What are acceptable reasons for divorce?
Quickie Divorce’s customers regularly ask our advisers whether or not they believe the reasons they’re divorcing their husband or wife are acceptable. In some instances, these people want to know if their reasons are legally acceptable and if a judge will be sufficiently satisfied to grant them a divorce. Others are seeking assurance that the cause of their marital dissatisfaction are reasonable and justified. Whatever they’re reason for asking us this question, though, we have the answers.
What are the legally acceptable reasons for divorce
There are a total of four legally acceptable reasons for divorce, each will need to be accompanied by certain information in order for the application to bring about the end of the marriage. These reasons are:
Adultery takes place when a married spouse willingly engages in sexual intercourse with a member of the opposite sex. Surprisingly, other sexual acts do not constitute adultery, nor is it legally considered to be adultery if a spouse has a sexual relationship with someone of the same sex.
In order to successfully obtain a divorce on the grounds of adultery, the spouse applying for the divorce will need to state when they discovered the adultery had taken place, how they found out and the date in which they and their spouse then separated.
Unreasonable behaviour is used when someone has behaved in such a way that their husband or wife feel that they cannot remain married to them anymore.
When filing on this ground, it is necessary to provide at least four examples of unreasonable behaviour. Most importantly, the applicant must state how this behaviour negatively affected them.
Two-year separation with consent
As the name suggests, this ground can be used when a couple have been living separate lives for more than two years and they both agree to a divorce.
When filing on this ground, the only information the courts will need is the date on which the couple began living separate lives.
Like the reasons discussed previously, this ground is equally simple and can be cited when a couple have been living separately for more than five years. Unlike the reason given previously, though, there is no need for both parties to agree to the divorce.
Again, the only additional piece of information required when these grounds are relied upon is the date the couple separated and began living apart.
What about morally acceptable reasons for divorce?

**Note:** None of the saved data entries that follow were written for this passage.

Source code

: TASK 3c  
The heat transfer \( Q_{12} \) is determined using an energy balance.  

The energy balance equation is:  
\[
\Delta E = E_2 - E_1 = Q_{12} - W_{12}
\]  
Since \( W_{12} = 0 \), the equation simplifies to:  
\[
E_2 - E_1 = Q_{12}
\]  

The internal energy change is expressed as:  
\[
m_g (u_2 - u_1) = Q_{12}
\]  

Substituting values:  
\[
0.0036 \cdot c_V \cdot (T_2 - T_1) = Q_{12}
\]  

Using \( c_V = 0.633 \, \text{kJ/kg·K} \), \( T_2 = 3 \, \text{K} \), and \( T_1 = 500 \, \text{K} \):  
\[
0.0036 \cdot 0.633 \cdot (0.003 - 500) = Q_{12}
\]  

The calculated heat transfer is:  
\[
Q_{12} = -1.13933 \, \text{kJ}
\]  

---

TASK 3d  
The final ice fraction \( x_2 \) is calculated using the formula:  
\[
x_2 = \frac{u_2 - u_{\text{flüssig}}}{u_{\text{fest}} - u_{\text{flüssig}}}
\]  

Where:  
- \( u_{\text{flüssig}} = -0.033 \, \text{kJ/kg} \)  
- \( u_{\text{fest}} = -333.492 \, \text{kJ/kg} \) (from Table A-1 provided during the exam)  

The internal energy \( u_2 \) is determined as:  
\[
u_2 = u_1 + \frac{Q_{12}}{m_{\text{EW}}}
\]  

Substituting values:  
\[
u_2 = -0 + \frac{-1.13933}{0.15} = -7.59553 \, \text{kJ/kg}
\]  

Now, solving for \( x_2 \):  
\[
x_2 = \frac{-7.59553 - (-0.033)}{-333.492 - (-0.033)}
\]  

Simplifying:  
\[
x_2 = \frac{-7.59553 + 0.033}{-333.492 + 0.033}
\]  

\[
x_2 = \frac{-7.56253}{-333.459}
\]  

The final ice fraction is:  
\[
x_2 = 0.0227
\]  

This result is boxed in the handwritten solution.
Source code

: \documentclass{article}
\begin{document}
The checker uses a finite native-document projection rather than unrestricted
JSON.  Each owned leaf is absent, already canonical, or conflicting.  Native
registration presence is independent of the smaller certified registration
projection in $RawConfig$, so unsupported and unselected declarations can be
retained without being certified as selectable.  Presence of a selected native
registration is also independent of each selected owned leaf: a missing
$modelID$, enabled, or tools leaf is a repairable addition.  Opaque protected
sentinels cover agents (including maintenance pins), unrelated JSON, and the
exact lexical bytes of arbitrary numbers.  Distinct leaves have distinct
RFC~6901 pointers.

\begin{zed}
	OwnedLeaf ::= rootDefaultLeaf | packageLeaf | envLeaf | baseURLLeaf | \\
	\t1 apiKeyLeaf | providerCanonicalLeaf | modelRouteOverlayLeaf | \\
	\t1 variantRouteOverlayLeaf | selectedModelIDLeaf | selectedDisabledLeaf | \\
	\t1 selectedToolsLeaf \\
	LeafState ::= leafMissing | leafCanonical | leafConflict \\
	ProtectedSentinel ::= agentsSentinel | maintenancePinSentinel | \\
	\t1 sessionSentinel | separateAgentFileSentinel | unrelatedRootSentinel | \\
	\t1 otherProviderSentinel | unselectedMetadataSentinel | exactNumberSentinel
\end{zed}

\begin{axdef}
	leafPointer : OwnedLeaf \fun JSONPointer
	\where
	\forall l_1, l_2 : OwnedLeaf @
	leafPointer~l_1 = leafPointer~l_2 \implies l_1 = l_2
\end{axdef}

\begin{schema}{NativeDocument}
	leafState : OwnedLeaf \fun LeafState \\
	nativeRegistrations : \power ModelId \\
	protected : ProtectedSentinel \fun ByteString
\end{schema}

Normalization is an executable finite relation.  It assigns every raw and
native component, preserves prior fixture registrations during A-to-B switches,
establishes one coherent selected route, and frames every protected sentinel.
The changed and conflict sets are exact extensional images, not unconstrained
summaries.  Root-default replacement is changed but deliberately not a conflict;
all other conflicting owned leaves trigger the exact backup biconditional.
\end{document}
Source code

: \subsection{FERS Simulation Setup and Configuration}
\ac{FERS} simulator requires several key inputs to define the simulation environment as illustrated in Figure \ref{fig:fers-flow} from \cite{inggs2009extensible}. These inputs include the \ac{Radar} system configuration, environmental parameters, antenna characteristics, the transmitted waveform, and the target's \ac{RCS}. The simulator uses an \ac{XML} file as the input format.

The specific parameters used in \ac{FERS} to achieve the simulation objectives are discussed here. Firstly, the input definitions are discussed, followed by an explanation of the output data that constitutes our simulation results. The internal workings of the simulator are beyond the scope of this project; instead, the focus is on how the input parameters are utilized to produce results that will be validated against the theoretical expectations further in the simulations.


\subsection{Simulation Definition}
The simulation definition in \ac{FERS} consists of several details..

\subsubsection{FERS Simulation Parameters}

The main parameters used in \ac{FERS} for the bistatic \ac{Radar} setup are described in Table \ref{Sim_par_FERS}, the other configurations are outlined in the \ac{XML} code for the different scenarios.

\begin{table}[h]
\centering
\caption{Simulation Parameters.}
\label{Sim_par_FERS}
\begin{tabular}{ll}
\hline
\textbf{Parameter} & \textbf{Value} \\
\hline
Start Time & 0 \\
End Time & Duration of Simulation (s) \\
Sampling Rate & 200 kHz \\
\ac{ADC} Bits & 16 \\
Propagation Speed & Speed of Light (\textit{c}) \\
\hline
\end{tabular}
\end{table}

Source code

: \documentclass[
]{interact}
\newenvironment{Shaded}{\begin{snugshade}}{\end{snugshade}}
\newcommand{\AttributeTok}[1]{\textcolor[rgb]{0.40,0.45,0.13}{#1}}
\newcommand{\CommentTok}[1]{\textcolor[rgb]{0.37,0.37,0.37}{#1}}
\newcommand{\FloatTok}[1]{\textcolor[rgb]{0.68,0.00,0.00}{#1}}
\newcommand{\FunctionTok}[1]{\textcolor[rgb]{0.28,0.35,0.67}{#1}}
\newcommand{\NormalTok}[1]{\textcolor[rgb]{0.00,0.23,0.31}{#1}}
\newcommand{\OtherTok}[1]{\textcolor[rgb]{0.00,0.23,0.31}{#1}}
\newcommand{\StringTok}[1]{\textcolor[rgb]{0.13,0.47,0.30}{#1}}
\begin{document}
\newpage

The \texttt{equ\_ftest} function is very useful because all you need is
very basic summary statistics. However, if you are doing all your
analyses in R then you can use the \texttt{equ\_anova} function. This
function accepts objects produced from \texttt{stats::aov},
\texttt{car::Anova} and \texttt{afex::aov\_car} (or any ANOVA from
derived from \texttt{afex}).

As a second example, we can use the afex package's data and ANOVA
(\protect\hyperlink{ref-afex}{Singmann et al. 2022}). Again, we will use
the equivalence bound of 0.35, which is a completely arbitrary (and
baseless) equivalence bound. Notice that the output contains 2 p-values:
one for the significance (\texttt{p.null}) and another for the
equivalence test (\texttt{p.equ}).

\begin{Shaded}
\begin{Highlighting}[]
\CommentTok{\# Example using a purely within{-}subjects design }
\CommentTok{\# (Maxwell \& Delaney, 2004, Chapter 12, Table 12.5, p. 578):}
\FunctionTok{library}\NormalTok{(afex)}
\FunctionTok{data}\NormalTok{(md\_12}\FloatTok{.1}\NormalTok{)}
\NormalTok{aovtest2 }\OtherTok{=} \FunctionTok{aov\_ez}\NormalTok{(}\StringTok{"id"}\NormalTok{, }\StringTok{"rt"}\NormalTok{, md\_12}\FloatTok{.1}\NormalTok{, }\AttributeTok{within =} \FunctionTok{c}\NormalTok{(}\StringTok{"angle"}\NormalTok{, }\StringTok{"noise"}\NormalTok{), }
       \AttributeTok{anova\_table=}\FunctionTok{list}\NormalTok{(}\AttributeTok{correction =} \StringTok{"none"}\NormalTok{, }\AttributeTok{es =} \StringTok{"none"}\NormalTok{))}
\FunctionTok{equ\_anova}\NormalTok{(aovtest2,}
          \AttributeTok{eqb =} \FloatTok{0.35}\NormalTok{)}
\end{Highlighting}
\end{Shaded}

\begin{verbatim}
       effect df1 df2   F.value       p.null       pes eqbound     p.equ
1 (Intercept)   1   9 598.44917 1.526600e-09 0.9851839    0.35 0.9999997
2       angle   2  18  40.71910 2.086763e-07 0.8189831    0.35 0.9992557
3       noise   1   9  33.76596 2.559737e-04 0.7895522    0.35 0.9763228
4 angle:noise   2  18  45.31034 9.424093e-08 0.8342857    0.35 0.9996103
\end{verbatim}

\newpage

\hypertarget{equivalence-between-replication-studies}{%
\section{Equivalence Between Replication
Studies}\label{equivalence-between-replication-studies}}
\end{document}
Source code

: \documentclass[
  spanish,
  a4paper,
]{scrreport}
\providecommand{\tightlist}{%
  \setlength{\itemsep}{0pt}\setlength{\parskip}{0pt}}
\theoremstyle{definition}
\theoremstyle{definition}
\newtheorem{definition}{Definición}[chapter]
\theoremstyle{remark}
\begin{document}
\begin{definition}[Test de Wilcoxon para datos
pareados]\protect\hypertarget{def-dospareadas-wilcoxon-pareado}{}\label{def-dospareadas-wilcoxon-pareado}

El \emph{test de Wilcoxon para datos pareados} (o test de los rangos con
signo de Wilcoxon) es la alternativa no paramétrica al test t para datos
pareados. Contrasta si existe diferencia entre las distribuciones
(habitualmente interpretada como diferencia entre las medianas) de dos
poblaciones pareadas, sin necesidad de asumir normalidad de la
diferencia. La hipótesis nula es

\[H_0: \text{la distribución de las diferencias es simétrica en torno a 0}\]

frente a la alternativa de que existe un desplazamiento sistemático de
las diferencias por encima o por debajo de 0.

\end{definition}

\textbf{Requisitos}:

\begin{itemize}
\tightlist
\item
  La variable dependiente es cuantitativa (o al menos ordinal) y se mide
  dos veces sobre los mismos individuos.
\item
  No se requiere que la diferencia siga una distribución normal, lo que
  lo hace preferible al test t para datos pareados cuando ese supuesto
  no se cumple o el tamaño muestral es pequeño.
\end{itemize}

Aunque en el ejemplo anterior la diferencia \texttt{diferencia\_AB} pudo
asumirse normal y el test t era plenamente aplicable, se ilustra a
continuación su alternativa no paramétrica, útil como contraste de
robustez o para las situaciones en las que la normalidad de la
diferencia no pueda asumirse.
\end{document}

The decision to end a marriage is one that is so often fraught with doubt and uncertainty that it should come as no surprise to hear that the people that are going through it sometimes seek assurance that they’re doing the right thing; that their decision to divorce won’t be viewed as superfluous or reactionary. When a customer queries whether or not we feel that their decision to divorce is the right one, we always advise them to consider whether their marriage was making them happy. If they can honestly say that it wasn’t, then their decision to divorce is, in our opinion fully justified.